OAN Staff Katherine Mosack
2:36 PM – Tuesday, August 12, 2025
The United States Department of Justice (DOJ) announced on Tuesday that the George Washington University (GWU) in Washington, D.C., has ignored antisemitic harassment and discrimination on campus, thereby violating federal civil rights protections.
Jewish, American Israeli, and Israeli students faced a “hostile educational environment” during pro-Palestine protests in April and May 2024, the DOJ added.
On Tuesday, the DOJ’s Assistant Attorney General Harmeet K. Dhillon issued a notice of findings in a letter to Ellen M. Granberg, the president of GWU.
The investigation found that GWU was “deliberately indifferent” to the complaints they received from Jewish and Israeli students and faculty, in violation of Title VI of the Civil Rights Act of 1964. The letter also outlined how the school’s lack of response to “known acts of harassment” created a “hostile educational environment.”
“Courts have found that when students are routinely subjected to antisemitic epithets, threats of violence, or physical assault by their peers, such harassment is sufficiently severe, pervasive, and objectively offensive to create a hostile environment,” the letter stated.
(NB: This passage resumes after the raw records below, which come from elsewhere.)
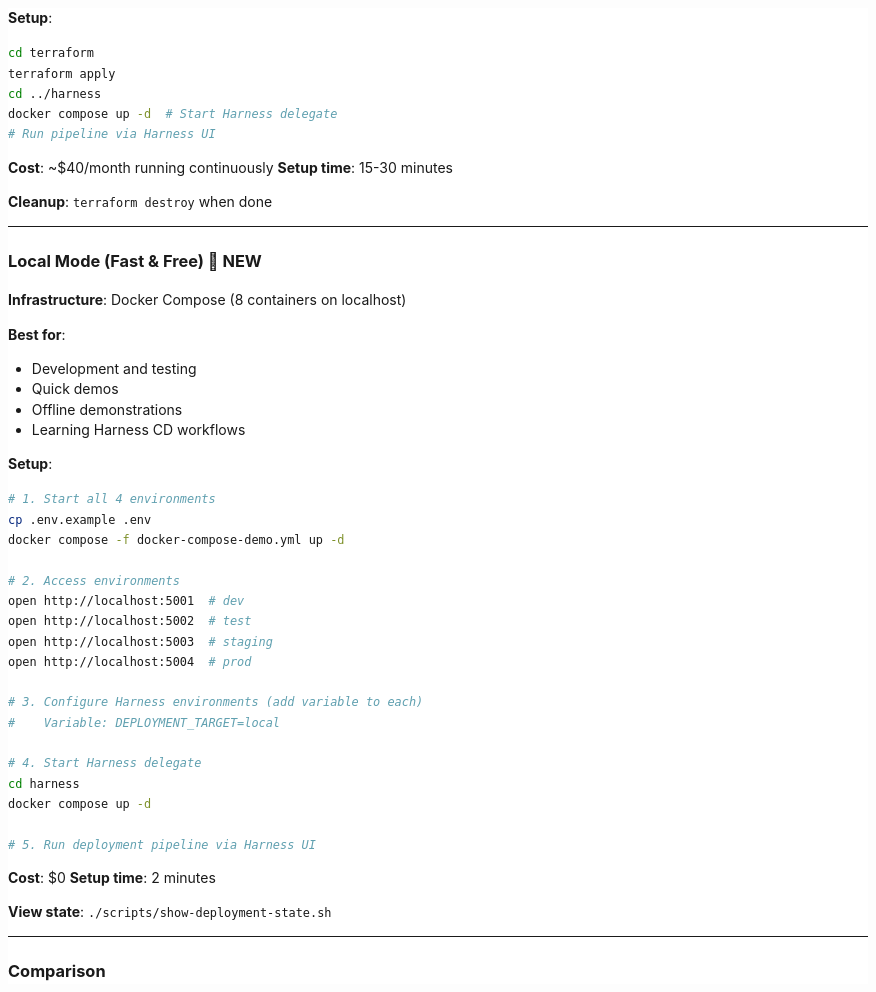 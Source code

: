 **Setup**:
```bash
cd terraform
terraform apply
cd ../harness
docker compose up -d  # Start Harness delegate
# Run pipeline via Harness UI
```

**Cost**: ~$40/month running continuously
**Setup time**: 15-30 minutes

**Cleanup**: `terraform destroy` when done

---

### Local Mode (Fast & Free) 🚀 **NEW**

**Infrastructure**: Docker Compose (8 containers on localhost)

**Best for**:
- Development and testing
- Quick demos
- Offline demonstrations
- Learning Harness CD workflows

**Setup**:
```bash
# 1. Start all 4 environments
cp .env.example .env
docker compose -f docker-compose-demo.yml up -d

# 2. Access environments
open http://localhost:5001  # dev
open http://localhost:5002  # test
open http://localhost:5003  # staging
open http://localhost:5004  # prod

# 3. Configure Harness environments (add variable to each)
#    Variable: DEPLOYMENT_TARGET=local

# 4. Start Harness delegate
cd harness
docker compose up -d

# 5. Run deployment pipeline via Harness UI
```

**Cost**: $0
**Setup time**: 2 minutes

**View state**: `./scripts/show-deployment-state.sh`

---

### Comparison
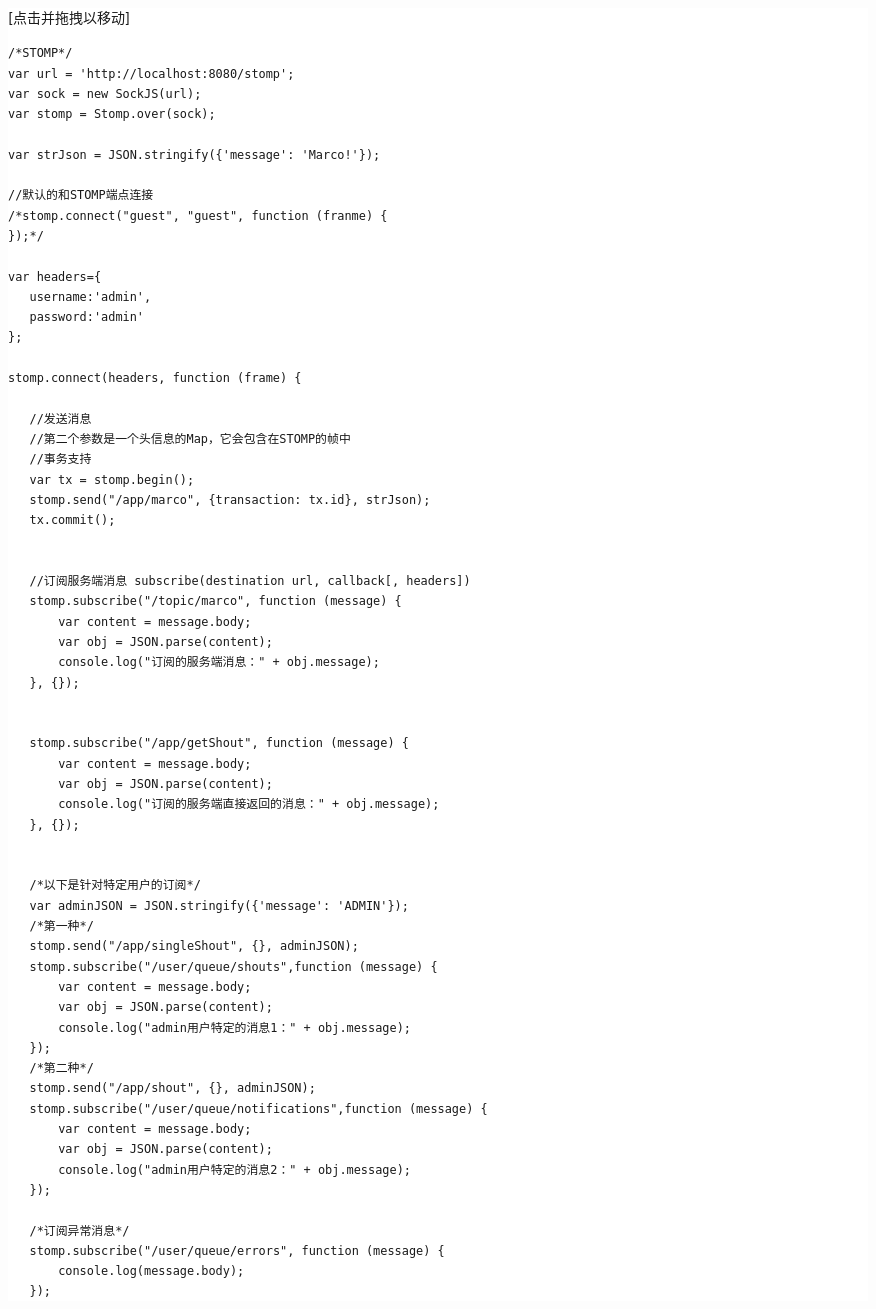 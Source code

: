 [点击并拖拽以移动]
 ```
/*STOMP*/
var url = 'http://localhost:8080/stomp';
var sock = new SockJS(url);
var stomp = Stomp.over(sock);
 
var strJson = JSON.stringify({'message': 'Marco!'});
 
//默认的和STOMP端点连接
/*stomp.connect("guest", "guest", function (franme) {
});*/
 
var headers={
    username:'admin',
    password:'admin'
};
 
stomp.connect(headers, function (frame) {
 
    //发送消息
    //第二个参数是一个头信息的Map，它会包含在STOMP的帧中
    //事务支持
    var tx = stomp.begin();
    stomp.send("/app/marco", {transaction: tx.id}, strJson);
    tx.commit();
 
 
    //订阅服务端消息 subscribe(destination url, callback[, headers])
    stomp.subscribe("/topic/marco", function (message) {
        var content = message.body;
        var obj = JSON.parse(content);
        console.log("订阅的服务端消息：" + obj.message);
    }, {});
 
 
    stomp.subscribe("/app/getShout", function (message) {
        var content = message.body;
        var obj = JSON.parse(content);
        console.log("订阅的服务端直接返回的消息：" + obj.message);
    }, {});
 
 
    /*以下是针对特定用户的订阅*/
    var adminJSON = JSON.stringify({'message': 'ADMIN'});
    /*第一种*/
    stomp.send("/app/singleShout", {}, adminJSON);
    stomp.subscribe("/user/queue/shouts",function (message) {
        var content = message.body;
        var obj = JSON.parse(content);
        console.log("admin用户特定的消息1：" + obj.message);
    });
    /*第二种*/
    stomp.send("/app/shout", {}, adminJSON);
    stomp.subscribe("/user/queue/notifications",function (message) {
        var content = message.body;
        var obj = JSON.parse(content);
        console.log("admin用户特定的消息2：" + obj.message);
    });
 
    /*订阅异常消息*/
    stomp.subscribe("/user/queue/errors", function (message) {
        console.log(message.body);
    });
 ```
In one example of on-campus harassment provided in the letter, plaintiffs “had anti-Semitic slurs repeatedly directed at them, witnessed swastika graffiti, and were subjected to anti-Semitic ‘jokes.’” They were also told they “should have been burned in the holocaust.”
Jewish plaintiffs also claim to have been “slapped [and] physically restrained… having coins thrown at them.”
The letter addressed multiple instances of harassment and discrimination, notably highlighting an anti-Israel “encampment” in GWU’s University Yard that took place during the graduation ceremonies.
According to the DOJ, a student alleged that GWU’s Assistant Dean of Students had instructed him to leave the vicinity of a school protest after he was “surrounded, harassed, threatened, and then ordered to leave the area immediately by antisemitic protesters.” According to the student, the Dean justified this by asserting that his presence was antagonizing and provoking the antisemitic crowd, effectively placing blame on the student for the hostility and implying that his mere existence was inciting the ongoing protest.
The letter also noted that the “physically threatening or humiliating conduct” purportedly suffered by Jewish and Israeli students on campus is not protected by the free speech clause.
“The behavior was demonstrably abhorrent, immoral, and, most importantly, illegal,” the document added.
In conclusion, the DOJ informed the school that they have failed to “act reasonably to investigate and address the harassment and hostile environment,” which is considered sufficient evidence of deliberate indifference.
“Given the severe and shockingly offensive nature of the anti-Semitic slurs allegedly being made to the Plaintiff by other students, it appears to this Court that the supposed lack of action by the Defendants to either educate students about the harms of such religious discrimination or investigate and discipline the harassers was an inadequate response and thus, clearly unreasonable,” said the letter.
Last week, the administration also cut over half a billion dollars in federal grants for the University of California, Los Angeles (UCLA) for their lack of action to protect their Jewish staff members and students, similarly violating the Equal Rights Amendment of 1964.